Framing and presenting work


Margaret Thatcher
Weaving in a box-type frame
I'm organising a 'show and share' session next week for our WCE group, Great Western Embroiderers, about framing and presenting work  - cheaply. That, of course, is the catch. We all know of framers who will charge over £100 to stretch and frame an A4 sized piece of work (and they do a good job) but for our group that is just not worth while if they are to offer work for sale at a sensible price.

Trips to Hobycraft or IKEA are much more likely to yield realistic results so I'm searching out suitable examples and hoping to glean some more ideas from the group.

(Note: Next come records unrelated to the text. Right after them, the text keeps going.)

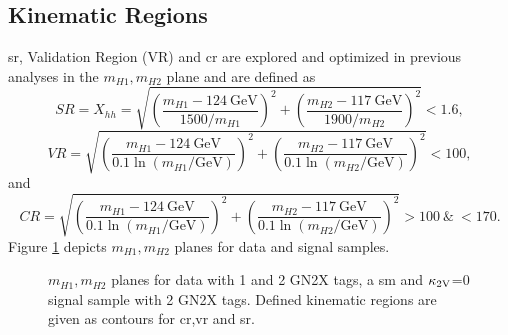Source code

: \subsection{Kinematic Regions}\label{sec:kinematic_regions}
\ac{sr}, Validation Region (VR) and \ac{cr} are explored and optimized in previous analyses \citep{aad2023search,ATL-COM-PHYS-2023-033} in the $m_{H1},m_{H2}$ plane and are defined as
\begin{equation}
    SR=X_{hh} =  \sqrt{\left(\frac{m_{H1} - \SI{124}{\GeV}}{1500 / m_{H1}}\right)^{2} + \left(\frac{m_{H2} - \SI{117}{\GeV}}{1900 / m_{H2}}\right)^{2}} < 1.6,
\end{equation}
\begin{equation}
    \label{VR_Xhh}
    VR =  \sqrt{\left(\frac{m_{H1} - \SI{124}{\GeV}}{0.1 \ln(m_{H1}/\text{GeV})}\right)^{2} + \left(\frac{m_{H2} - \SI{117}{\GeV}}{0.1 \ln(m_{H2}/\text{GeV})}\right)^{2}} < 100,
\end{equation}
and
\begin{equation}
    \label{CR_Xhh}
    CR = \sqrt{\left(\frac{m_{H1} - \SI{124}{\GeV}}{0.1 \ln(m_{H1}/\text{GeV})}\right)^{2} + \left(\frac{m_{H2} - \SI{117}{\GeV}}{0.1 \ln(m_{H2}/\text{GeV})}\right)^{2}} > 100  \ \& \ < 170.
\end{equation}
Figure \ref{fig:m_hh_plane} depicts $m_{H1},m_{H2}$ planes for data and signal samples.
\begin{figure}
    \centering
    \caption[]{ $m_{H1},m_{H2}$ planes for data with 1 and 2 GN2X tags, a \ac{sm} and $\kappa_{\text{2V}}$=0 signal sample with 2 GN2X tags. Defined kinematic regions are given as contours for \ac{cr},\ac{vr} and \ac{sr}.}
    \label{fig:m_hh_plane}
\end{figure}

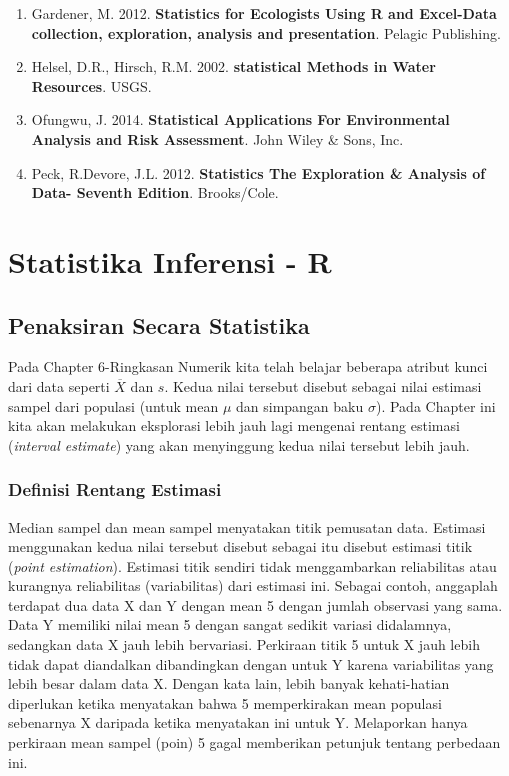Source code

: \documentclass[]{book}
\providecommand{\tightlist}{%
  \setlength{\itemsep}{0pt}\setlength{\parskip}{0pt}}
\begin{document}
\begin{enumerate}
\def\labelenumi{\arabic{enumi}.}
\tightlist
\item
  Gardener, M. 2012. \textbf{Statistics for Ecologists Using R and
  Excel-Data collection, exploration, analysis and presentation}.
  Pelagic Publishing.
\item
  Helsel, D.R., Hirsch, R.M. 2002. \textbf{statistical Methods in Water
  Resources}. USGS.
\item
  Ofungwu, J. 2014. \textbf{Statistical Applications For Environmental
  Analysis and Risk Assessment}. John Wiley \& Sons, Inc.
\item
  Peck, R.Devore, J.L. 2012. \textbf{Statistics The Exploration \&
  Analysis of Data- Seventh Edition}. Brooks/Cole.
\end{enumerate}

\part*{Statistika Inferensi -
R}\label{part-statistika-inferensi---r}

\chapter{Penaksiran Secara
Statistika}\label{penaksiran-secara-statistika}

Pada Chapter 6-Ringkasan Numerik kita telah belajar beberapa atribut
kunci dari data seperti \(\overline{X}\) dan \(s\). Kedua nilai tersebut
disebut sebagai nilai estimasi sampel dari populasi (untuk mean \(\mu\)
dan simpangan baku \(\sigma\)). Pada Chapter ini kita akan melakukan
eksplorasi lebih jauh lagi mengenai rentang estimasi (\emph{interval
estimate}) yang akan menyinggung kedua nilai tersebut lebih jauh.

\section{Definisi Rentang Estimasi}\label{definisi-rentang-estimasi}

Median sampel dan mean sampel menyatakan titik pemusatan data. Estimasi
menggunakan kedua nilai tersebut disebut sebagai itu disebut estimasi
titik (\emph{point estimation}). Estimasi titik sendiri tidak
menggambarkan reliabilitas atau kurangnya reliabilitas (variabilitas)
dari estimasi ini. Sebagai contoh, anggaplah terdapat dua data X dan Y
dengan mean 5 dengan jumlah observasi yang sama. Data Y memiliki nilai
mean 5 dengan sangat sedikit variasi didalamnya, sedangkan data X jauh
lebih bervariasi. Perkiraan titik 5 untuk X jauh lebih tidak dapat
diandalkan dibandingkan dengan untuk Y karena variabilitas yang lebih
besar dalam data X. Dengan kata lain, lebih banyak kehati-hatian
diperlukan ketika menyatakan bahwa 5 memperkirakan mean populasi
sebenarnya X daripada ketika menyatakan ini untuk Y. Melaporkan hanya
perkiraan mean sampel (poin) 5 gagal memberikan petunjuk tentang
perbedaan ini.
\end{document}
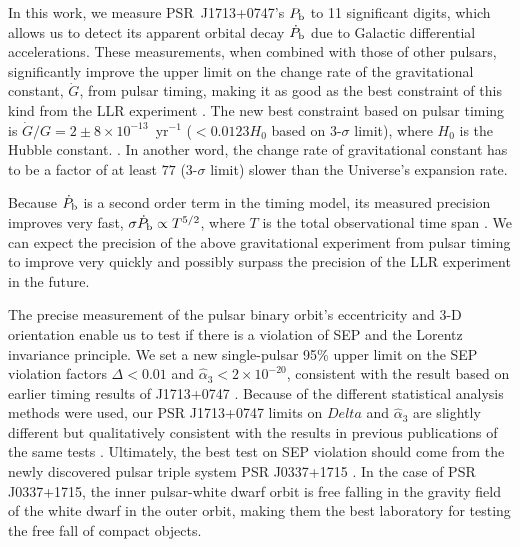 In this work, we measure PSR~J1713+0747's $P_{\rm b}$ to 11 significant
digits, which allows us to detect its apparent orbital decay $\dot{P}_{\rm b}$ due to Galactic differential accelerations.
These measurements, when combined with those of other pulsars, 
significantly improve the upper limit on the change rate of the gravitational
 constant, $\dot{G}$, from pulsar timing, making it as good as the best
constraint of this kind from the LLR experiment \citep{hmb10}.
The new best constraint based on pulsar timing is $\dot{G}/G
=2\pm8\times10^{-13}$~yr$^{-1}$ ($<0.0123H_0$ based on 3-$\sigma$ limit), where $H_0$ is the Hubble constant. . 
In another word, the change rate of gravitational constant has to be a factor
of at least $77$ (3-$\sigma$ limit) slower than the Universe's expansion rate.

Because $\dot P_{\rm b}$ is a second order term in the timing 
model, its measured precision improves very fast, $\sigma \dot
P_{\rm b} \propto T^{5/2}$, where $T$ is the total observational time
span \cite{dt92}.
We can expect the precision of the above gravitational experiment from pulsar
timing to improve very quickly and possibly surpass the precision
of the LLR
experiment in the future.

The precise measurement of the pulsar binary orbit's eccentricity and
3-D orientation enable us to test if there is a violation of SEP and the
Lorentz invariance principle. We set a new single-pulsar 95\% upper limit on the SEP violation
factors $\Delta <0.01$ and $\hat{\alpha}_3<2\times10^{-20}$, consistent with
the result \citep{gsf+11} based on earlier timing results of J1713+0747 
\citep{sns+05}.
Because of the different statistical analysis methods were used, our PSR J1713+0747 limits on $Delta$ and $\hat{\alpha}_3$ are slightly
different but qualitatively consistent with the results in previous publications of the same tests  \citep{wex00, sns+05, sfl+05, gsf+11}.
Ultimately, the best test on SEP violation should come from the newly
discovered pulsar triple system PSR J0337+1715 \citep{rsa+14}. In the case of
PSR J0337+1715, the
inner pulsar-white dwarf orbit is free falling in the gravity field of the
white dwarf in the outer orbit, making them the best laboratory for testing
the free fall of compact objects.



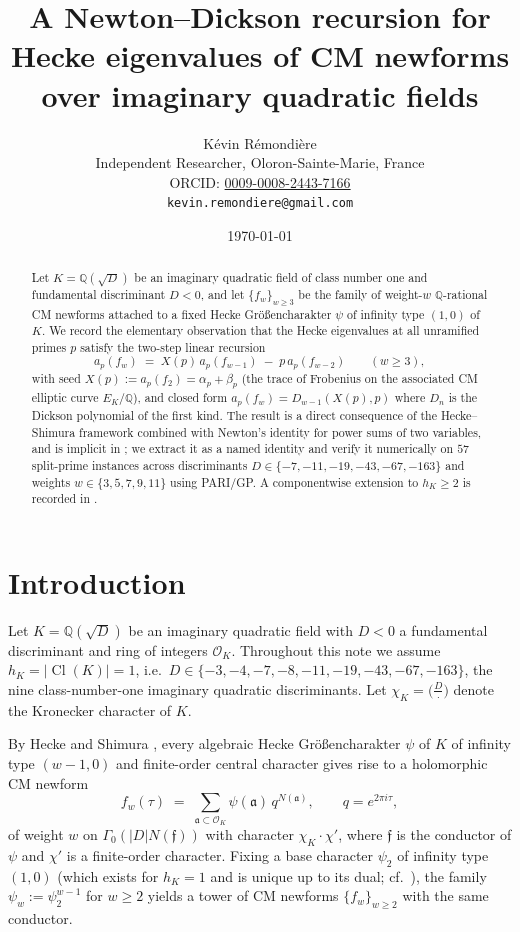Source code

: \documentclass[11pt]{amsart}
\title[Newton--Dickson recursion for CM newforms]{A Newton--Dickson recursion for Hecke eigenvalues of
CM newforms over imaginary quadratic fields}
\author[K. R\'emondi\`ere]{K\'evin R\'emondi\`ere\\
\small Independent Researcher, Oloron-Sainte-Marie, France\\
\small ORCID: \href{https://orcid.org/0009-0008-2443-7166}{0009-0008-2443-7166}\\
\small \texttt{kevin.remondiere@gmail.com}}
\date{\today}
\theoremstyle{definition}
\theoremstyle{remark}
\DeclareMathOperator{\Cl}{Cl}
\newcommand{\Q}{\mathbb{Q}}
\newcommand{\OK}{\mathcal{O}_K}
\newcommand{\chiK}{\chi_K}
\newcommand{\fraka}{\mathfrak{a}}
\newcommand{\frakf}{\mathfrak{f}}
\begin{document}
\begin{abstract}
Let $K = \Q(\sqrt{D})$ be an imaginary quadratic field of class
number one and fundamental discriminant $D < 0$, and let
$\{f_w\}_{w \ge 3}$ be the family of weight-$w$ $\Q$-rational
CM newforms attached to a fixed Hecke Gr\"o\ss encharakter $\psi$ of
infinity type $(1,0)$ of $K$. We record the elementary observation
that the Hecke eigenvalues at all unramified primes $p$ satisfy the
two-step linear recursion
\[
  a_p(f_w) \;=\; X(p)\, a_p(f_{w-1}) \;-\; p\, a_p(f_{w-2})
  \qquad (w \ge 3),
\]
with seed $X(p) := a_p(f_2) = \alpha_p + \beta_p$ (the trace of
Frobenius on the associated CM elliptic curve $E_K/\Q$), and closed
form $a_p(f_w) = D_{w-1}(X(p), p)$ where $D_n$ is the Dickson
polynomial of the first kind. The result is a direct consequence of
the Hecke--Shimura framework combined with Newton's identity for
power sums of two variables, and is implicit in
\cite{Shimura1971,Hecke1936,Ribet1977}; we extract it as a named
identity and verify it numerically on $57$ split-prime instances
across discriminants $D \in \{-7, -11, -19, -43, -67, -163\}$ and
weights $w \in \{3,5,7,9,11\}$ using PARI/GP. A componentwise
extension to $h_K \ge 2$ is recorded in .
\end{abstract}

\maketitle

\section{Introduction}\label{sec:intro}

Let $K = \Q(\sqrt{D})$ be an imaginary quadratic field with $D < 0$
a fundamental discriminant and ring of integers $\OK$. Throughout
this note we assume $h_K = |\Cl(K)| = 1$, i.e.\ $D \in \{-3, -4, -7,
-8, -11, -19, -43, -67, -163\}$, the nine class-number-one imaginary
quadratic discriminants. Let $\chiK = \bigl(\tfrac{D}{\cdot}\bigr)$
denote the Kronecker character of $K$.

By Hecke \cite{Hecke1936} and Shimura
\cite[\S\S3.4, 7.6]{Shimura1971}, every algebraic Hecke
Gr\"o\ss encharakter $\psi$ of $K$ of infinity type $(w-1, 0)$ and
finite-order central character gives rise to a holomorphic CM
newform
\begin{equation}\label{eq:theta}
  f_w(\tau) \;=\; \sum_{\fraka \subset \OK} \psi(\fraka)\,
  q^{N(\fraka)}, \qquad q = e^{2\pi i \tau},
\end{equation}
of weight $w$ on $\Gamma_0(|D|N(\frakf))$ with character
$\chiK \cdot \chi'$, where $\frakf$ is the conductor of $\psi$ and
$\chi'$ is a finite-order character. Fixing a base character
$\psi_2$ of infinity type $(1, 0)$ (which exists for $h_K = 1$ and
is unique up to its dual; cf.\ \cite{Deuring1953}), the family
$\psi_w := \psi_2^{w-1}$ for $w \ge 2$ yields a tower of CM
newforms $\{f_w\}_{w \ge 2}$ with the same conductor.
\end{document}
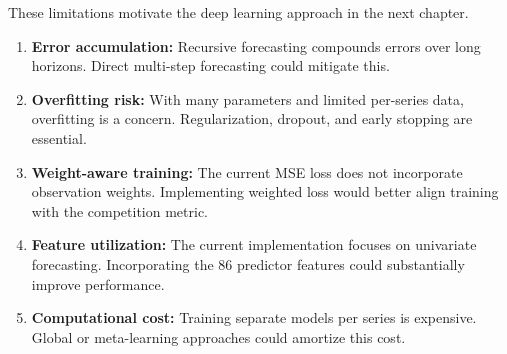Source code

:These limitations motivate the deep learning approach in the next chapter.
\begin{enumerate}
    \item \textbf{Error accumulation:} Recursive forecasting compounds errors over long horizons. Direct multi-step forecasting could mitigate this.
    \item \textbf{Overfitting risk:} With many parameters and limited per-series data, overfitting is a concern. Regularization, dropout, and early stopping are essential.
    \item \textbf{Weight-aware training:} The current MSE loss does not incorporate observation weights. Implementing weighted loss would better align training with the competition metric.
    \item \textbf{Feature utilization:} The current implementation focuses on univariate forecasting. Incorporating the 86 predictor features could substantially improve performance.
    \item \textbf{Computational cost:} Training separate models per series is expensive. Global or meta-learning approaches could amortize this cost.
\end{enumerate}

I'm going to show them how I do my shallow box-type frames for my woven pieces as my contribution. These are  improvised from a suitably sized mount, spaced from the work and reinforced by strips of foam core board which also edge the box part of the frame. I then attach the work to more foam core board covered with a light muslin and put the whole thing into a deepish Hobycraft frame. It is then backed all over with hard-board to give more depth for the work - quite easy to do and not requiring many carpentry skills but seeming to look quite convincing - and really cheap.

Sea Sampler - in a commercial frame
I'll also show them a photo of my Sea Sampler - commercially framed and behind glass as a gift for a friend - so we can discuss choice of the frame colour to harmonise with the work.

I know also that it will provoke much debate about using glass. Buyers so often seem to prefer things behind glass but I don't normally do that for my own work and won't be for our upcoming exhibition - I almost never do, in fact. To me, glass seems to put a physical barrier between work and the viewer. There is almost always too much reflection and it stops people being able to see the details easily. I like people to be able to touch my work, and to experience the tactile character of the textile.

I know that there is concern about work getting dusty but I don't really find that a problem. A gentle blow and shake seems to be all that is needed. A friend recently gave me what sounds like a great tip for cleaning unglazed textiles when they've been on the wall a while. She gets out her hoover, covers the metal end of the wand with a pop sock, tightly attached with a rubber band, turns on the hoover and moves the end gently over the textile, about 1 cm from the surface. Dust is removed and textile undamaged. She assures me it does work. Do I dare to try?